Fort Lauderdale, Florida:
We have reviewed the accompanying condensed consolidated balance sheet of OptimumBank Holdings, Inc. and Subsidiary (the “Company”) as of June 30, 2009, and the condensed consolidated statements of operations for the three- and six-month periods ended June 30, 2009 and 2008 and the related condensed consolidated statements of stockholders’ equity and cash flows for the six-month periods ended June 30, 2009 and 2008. These interim financial statements are the responsibility of the Company’s management.
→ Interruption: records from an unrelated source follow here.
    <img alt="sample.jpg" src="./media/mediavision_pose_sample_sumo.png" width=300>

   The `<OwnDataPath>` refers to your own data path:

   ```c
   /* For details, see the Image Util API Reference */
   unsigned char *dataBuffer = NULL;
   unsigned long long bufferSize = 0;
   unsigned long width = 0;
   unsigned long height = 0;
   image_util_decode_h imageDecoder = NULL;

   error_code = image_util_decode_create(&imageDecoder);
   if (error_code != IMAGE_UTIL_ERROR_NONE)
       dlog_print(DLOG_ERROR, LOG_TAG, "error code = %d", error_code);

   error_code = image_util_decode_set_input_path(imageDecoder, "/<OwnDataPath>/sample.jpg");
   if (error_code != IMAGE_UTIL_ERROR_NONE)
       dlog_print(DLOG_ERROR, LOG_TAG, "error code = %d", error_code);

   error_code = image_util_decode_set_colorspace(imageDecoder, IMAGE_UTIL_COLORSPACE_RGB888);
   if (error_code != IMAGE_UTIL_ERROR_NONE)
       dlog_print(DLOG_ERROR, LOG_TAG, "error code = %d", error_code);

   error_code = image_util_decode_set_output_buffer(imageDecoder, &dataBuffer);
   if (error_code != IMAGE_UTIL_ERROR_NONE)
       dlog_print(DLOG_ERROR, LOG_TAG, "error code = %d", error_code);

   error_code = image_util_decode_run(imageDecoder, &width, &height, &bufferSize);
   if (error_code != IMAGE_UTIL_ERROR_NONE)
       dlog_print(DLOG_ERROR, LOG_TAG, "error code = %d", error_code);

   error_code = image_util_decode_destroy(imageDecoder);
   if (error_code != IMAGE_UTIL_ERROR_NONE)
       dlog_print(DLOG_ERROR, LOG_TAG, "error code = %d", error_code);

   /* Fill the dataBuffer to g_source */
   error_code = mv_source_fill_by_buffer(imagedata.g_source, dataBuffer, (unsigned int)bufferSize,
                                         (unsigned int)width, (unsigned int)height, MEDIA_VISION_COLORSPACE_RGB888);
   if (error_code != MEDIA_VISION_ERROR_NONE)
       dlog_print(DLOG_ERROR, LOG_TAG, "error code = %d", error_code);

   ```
We conducted our reviews in accordance with the standards of the Public Company Accounting Oversight Board (United States). A review of interim financial information consists principally of applying analytical procedures and making inquiries of persons responsible for financial and accounting matters. It is substantially less in scope than an audit conducted in accordance with the standards of the Public Company Accounting Oversight Board, the objective of which is the expression of an opinion regarding the financial statements taken as a whole. Accordingly, we do not express such an opinion.
Based on our reviews, we are not aware of any material modifications that should be made to the accompanying interim condensed consolidated financial statements for them to be in conformity with U.S. generally accepted accounting principles.
We have previously audited, in accordance with the standards of the Public Company Accounting Oversight Board, the consolidated balance sheet as of December 31, 2008, and the related consolidated statements of earnings, stockholders’ equity and cash flows for the year then ended (not presented herein); and in our report dated March 13, 2009, we expressed an unqualified opinion on those financial statements. In our opinion, the information set forth in the accompanying condensed consolidated balance sheet as of December 31, 2008, is fairly stated, in all material respects, in relation to the consolidated balance sheet from which it has been derived.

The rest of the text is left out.